2026-01-26 14:39:44 +00:00 · 2025-09-22 12:51:09 +12:00
parent fe1098ed8a
commit 13887983b1
5 changed files with 365 additions and 2 deletions
--- a/README.md
+++ b/README.md
@@ -5,6 +5,9 @@ Lightweight ComfyUI wrapper for IndexTTS 2 (voice cloning + emotion control).
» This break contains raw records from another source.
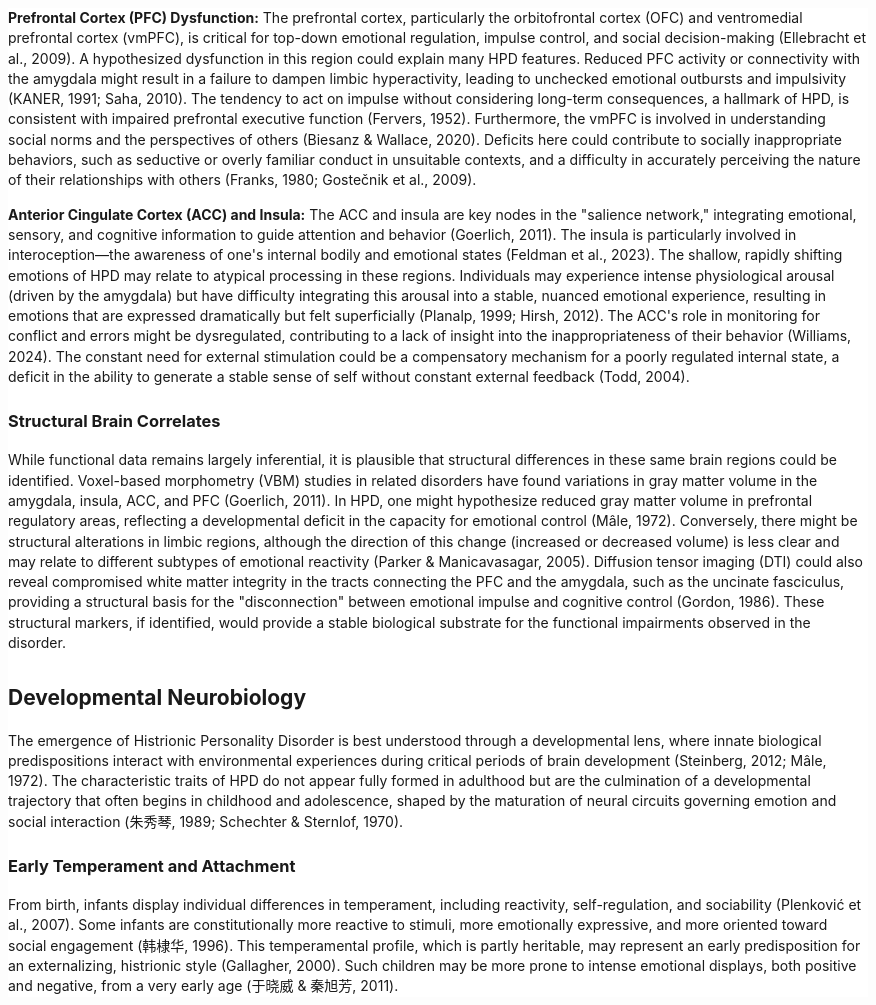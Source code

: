 **Prefrontal Cortex (PFC) Dysfunction:** The prefrontal cortex, particularly the orbitofrontal cortex (OFC) and ventromedial prefrontal cortex (vmPFC), is critical for top-down emotional regulation, impulse control, and social decision-making (Ellebracht et al., 2009). A hypothesized dysfunction in this region could explain many HPD features. Reduced PFC activity or connectivity with the amygdala might result in a failure to dampen limbic hyperactivity, leading to unchecked emotional outbursts and impulsivity (KANER, 1991; Saha, 2010). The tendency to act on impulse without considering long-term consequences, a hallmark of HPD, is consistent with impaired prefrontal executive function (Fervers, 1952). Furthermore, the vmPFC is involved in understanding social norms and the perspectives of others (Biesanz & Wallace, 2020). Deficits here could contribute to socially inappropriate behaviors, such as seductive or overly familiar conduct in unsuitable contexts, and a difficulty in accurately perceiving the nature of their relationships with others (Franks, 1980; Gostečnik et al., 2009).

**Anterior Cingulate Cortex (ACC) and Insula:** The ACC and insula are key nodes in the "salience network," integrating emotional, sensory, and cognitive information to guide attention and behavior (Goerlich, 2011). The insula is particularly involved in interoception—the awareness of one's internal bodily and emotional states (Feldman et al., 2023). The shallow, rapidly shifting emotions of HPD may relate to atypical processing in these regions. Individuals may experience intense physiological arousal (driven by the amygdala) but have difficulty integrating this arousal into a stable, nuanced emotional experience, resulting in emotions that are expressed dramatically but felt superficially (Planalp, 1999; Hirsh, 2012). The ACC's role in monitoring for conflict and errors might be dysregulated, contributing to a lack of insight into the inappropriateness of their behavior (Williams, 2024). The constant need for external stimulation could be a compensatory mechanism for a poorly regulated internal state, a deficit in the ability to generate a stable sense of self without constant external feedback (Todd, 2004).

### Structural Brain Correlates

While functional data remains largely inferential, it is plausible that structural differences in these same brain regions could be identified. Voxel-based morphometry (VBM) studies in related disorders have found variations in gray matter volume in the amygdala, insula, ACC, and PFC (Goerlich, 2011). In HPD, one might hypothesize reduced gray matter volume in prefrontal regulatory areas, reflecting a developmental deficit in the capacity for emotional control (Mâle, 1972). Conversely, there might be structural alterations in limbic regions, although the direction of this change (increased or decreased volume) is less clear and may relate to different subtypes of emotional reactivity (Parker & Manicavasagar, 2005). Diffusion tensor imaging (DTI) could also reveal compromised white matter integrity in the tracts connecting the PFC and the amygdala, such as the uncinate fasciculus, providing a structural basis for the "disconnection" between emotional impulse and cognitive control (Gordon, 1986). These structural markers, if identified, would provide a stable biological substrate for the functional impairments observed in the disorder.

## Developmental Neurobiology

The emergence of Histrionic Personality Disorder is best understood through a developmental lens, where innate biological predispositions interact with environmental experiences during critical periods of brain development (Steinberg, 2012; Mâle, 1972). The characteristic traits of HPD do not appear fully formed in adulthood but are the culmination of a developmental trajectory that often begins in childhood and adolescence, shaped by the maturation of neural circuits governing emotion and social interaction (朱秀琴, 1989; Schechter & Sternlof, 1970).

### Early Temperament and Attachment

From birth, infants display individual differences in temperament, including reactivity, self-regulation, and sociability (Plenković et al., 2007). Some infants are constitutionally more reactive to stimuli, more emotionally expressive, and more oriented toward social engagement (韩棣华, 1996). This temperamental profile, which is partly heritable, may represent an early predisposition for an externalizing, histrionic style (Gallagher, 2000). Such children may be more prone to intense emotional displays, both positive and negative, from a very early age (于晓威 & 秦旭芳, 2011).
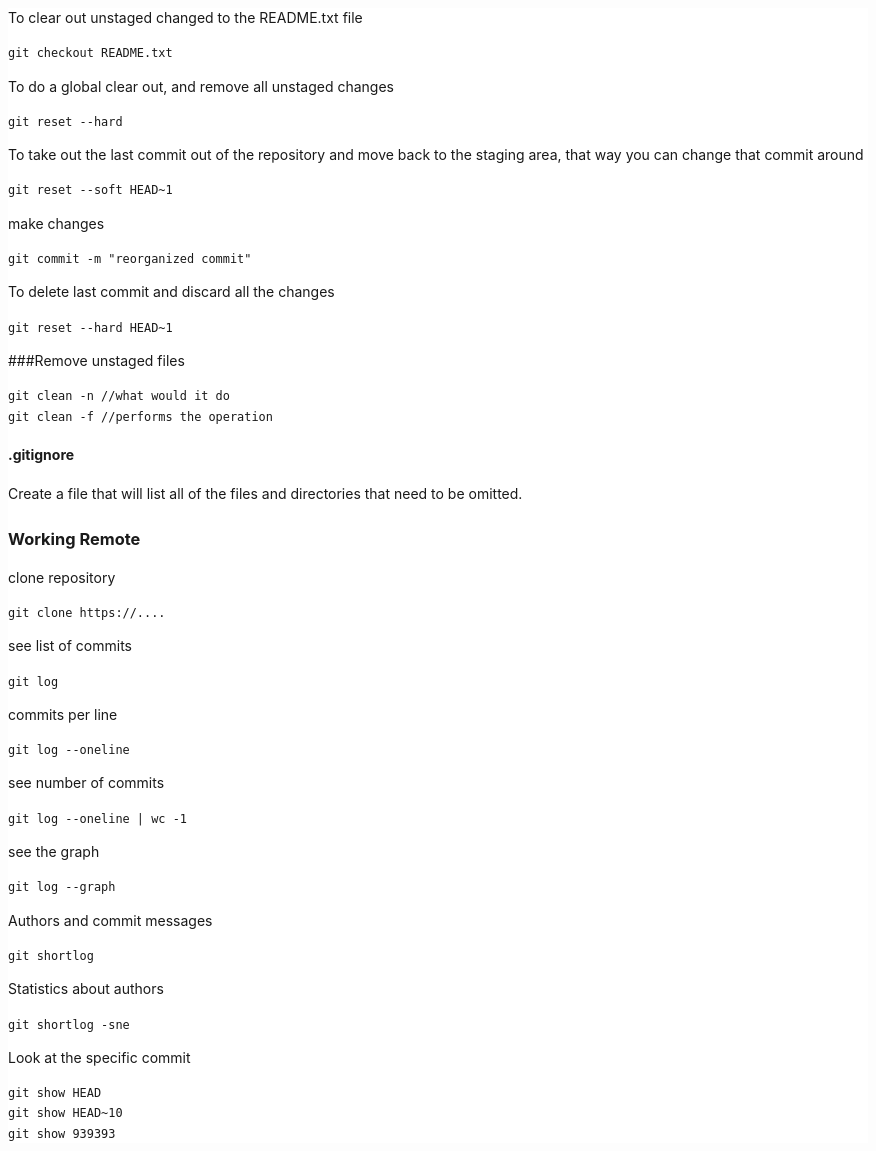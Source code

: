 To clear out unstaged changed to the README.txt file

	git checkout README.txt

To do a global clear out, and remove all unstaged changes
	
	git reset --hard

To take out the last commit out of the repository and move back to the staging area, that way you can change that commit around

	git reset --soft HEAD~1
make changes

	git commit -m "reorganized commit"

To delete last commit and discard all the changes 

	git reset --hard HEAD~1

###Remove unstaged files

	git clean -n //what would it do
	git clean -f //performs the operation

#### .gitignore

Create a file that will list all of the files and directories that need to be omitted.

### Working Remote
clone repository 

    git clone https://....

see list of commits

    git log

commits per line

    git log --oneline

see number of commits

    git log --oneline | wc -1

see the graph
	
	git log --graph

Authors and commit messages

	git shortlog

Statistics about authors

	git shortlog -sne

Look at the specific commit

	git show HEAD
	git show HEAD~10
	git show 939393
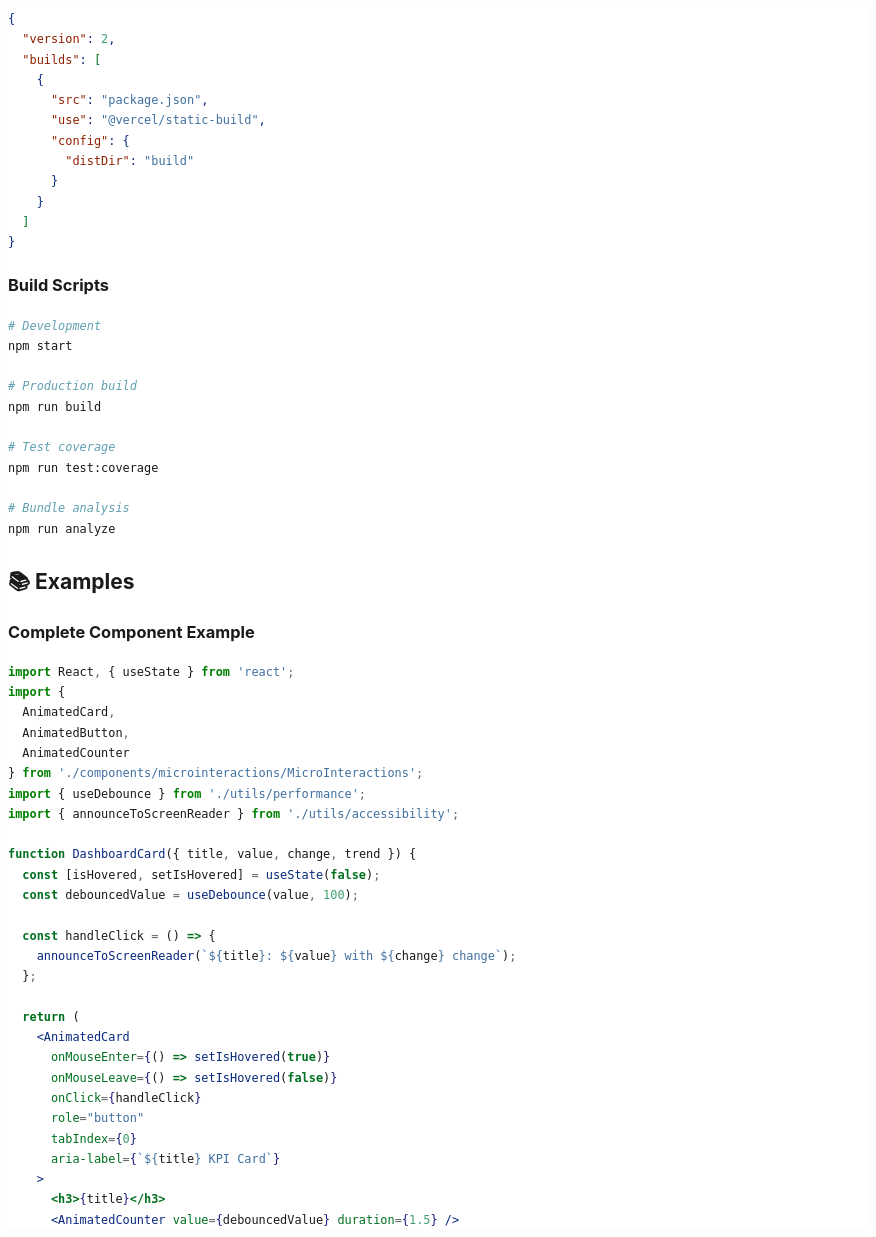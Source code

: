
 ```json
{
  "version": 2,
  "builds": [
    {
      "src": "package.json",
      "use": "@vercel/static-build",
      "config": {
        "distDir": "build"
      }
    }
  ]
}
```

### Build Scripts

```bash
# Development
npm start

# Production build
npm run build

# Test coverage
npm run test:coverage

# Bundle analysis
npm run analyze
```

## 📚 Examples

### Complete Component Example

```jsx
import React, { useState } from 'react';
import { 
  AnimatedCard, 
  AnimatedButton, 
  AnimatedCounter 
} from './components/microinteractions/MicroInteractions';
import { useDebounce } from './utils/performance';
import { announceToScreenReader } from './utils/accessibility';

function DashboardCard({ title, value, change, trend }) {
  const [isHovered, setIsHovered] = useState(false);
  const debouncedValue = useDebounce(value, 100);
  
  const handleClick = () => {
    announceToScreenReader(`${title}: ${value} with ${change} change`);
  };
  
  return (
    <AnimatedCard
      onMouseEnter={() => setIsHovered(true)}
      onMouseLeave={() => setIsHovered(false)}
      onClick={handleClick}
      role="button"
      tabIndex={0}
      aria-label={`${title} KPI Card`}
    >
      <h3>{title}</h3>
      <AnimatedCounter value={debouncedValue} duration={1.5} />
```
Th

 Original repo: https://github.com/index-tts/index-tts

+## Updates
+- Update 2025-09-14: Added IndexTTS2 Advanced node exposing sampling, speed, seed, and other generation controls.
+
 Install
 - Clone this repository to: ComfyUI/custom_nodes/
 - In your ComfyUI Python environment: 
@@ -62,6 +65,11 @@ Nodes

  - Notes: device auto-detected, FP16 on CUDA, 200 ms pause between segments (fixed), emotion precedence = vector > second audio > original audio

+- IndexTTS2 Advanced
+  - Inputs: same as Simple plus optional overrides for sampling (temperature, top-p, top-k, beams), max tokens, speech speed, interval silence, typical sampling, and seed.
+  - Notes: defaults mirror the Simple node; change values only when you need reproducible or exploratory behavior.
+
+
 - IndexTTS2 Emotion Vector
  - 8 sliders (0.0-1.4) for: happy, angry, sad, afraid, disgusted, melancholic, surprised, calm
  - Constraint: sum of sliders must be <= 1.5 (no auto-scaling)
--- a/init.py
+++ b/init.py
@@ -1,15 +1,18 @@
 from .nodes.indextts2_node import IndexTTS2Simple
+from .nodes.indextts2_node_advanced import IndexTTS2Advanced
 from .nodes.indextts2_node_emovec import IndexTTS2EmotionVector
 from .nodes.indextts2_node_emotext import IndexTTS2EmotionFromText

 NODE_CLASS_MAPPINGS = {
    "IndexTTS2Simple": IndexTTS2Simple,
+    "IndexTTS2Advanced": IndexTTS2Advanced,
    "IndexTTS2EmotionVector": IndexTTS2EmotionVector,
    "IndexTTS2EmotionFromText": IndexTTS2EmotionFromText,
 }

 NODE_DISPLAY_NAME_MAPPINGS = {
    "IndexTTS2Simple": "IndexTTS2 Simple",
+    "IndexTTS2Advanced": "IndexTTS2 Advanced",
    "IndexTTS2EmotionVector": "IndexTTS2 Emotion Vector",
    "IndexTTS2EmotionFromText": "IndexTTS2 Emotion From Text",
 }
--- a/images/overview.png
+++ b/images/overview.png
--- a/indextts/infer_v2.py
+++ b/indextts/infer_v2.py
@@ -496,6 +496,7 @@ class IndexTTS2:
        num_beams = generation_kwargs.pop("num_beams", 3)
        repetition_penalty = generation_kwargs.pop("repetition_penalty", 10.0)
        max_mel_tokens = generation_kwargs.pop("max_mel_tokens", 1500)
+        speech_speed = float(generation_kwargs.pop("speech_speed", 1.0))
        sampling_rate = 22050

        wavs = []
@@ -539,7 +540,7 @@ class IndexTTS2:
                        cond_lengths=torch.tensor([spk_cond_emb.shape[-1]], device=text_tokens.device),
                        emo_cond_lengths=torch.tensor([emo_cond_emb.shape[-1]], device=text_tokens.device),
                        emo_vec=emovec,
-                        do_sample=True,
+                        do_sample=do_sample,
                        top_p=top_p,
                        top_k=top_k,
                        temperature=temperature,
@@ -610,7 +611,8 @@ class IndexTTS2:
                    S_infer = self.semantic_codec.quantizer.vq2emb(codes.unsqueeze(1))
                    S_infer = S_infer.transpose(1, 2)
                    S_infer = S_infer + latent
-                    target_lengths = (code_lens * 1.72).long()
+                    speed_scale = max(0.1, min(3.0, float(speech_speed)))
+                    target_lengths = torch.clamp((code_lens.float() * 1.72 * speed_scale).long(), min=1)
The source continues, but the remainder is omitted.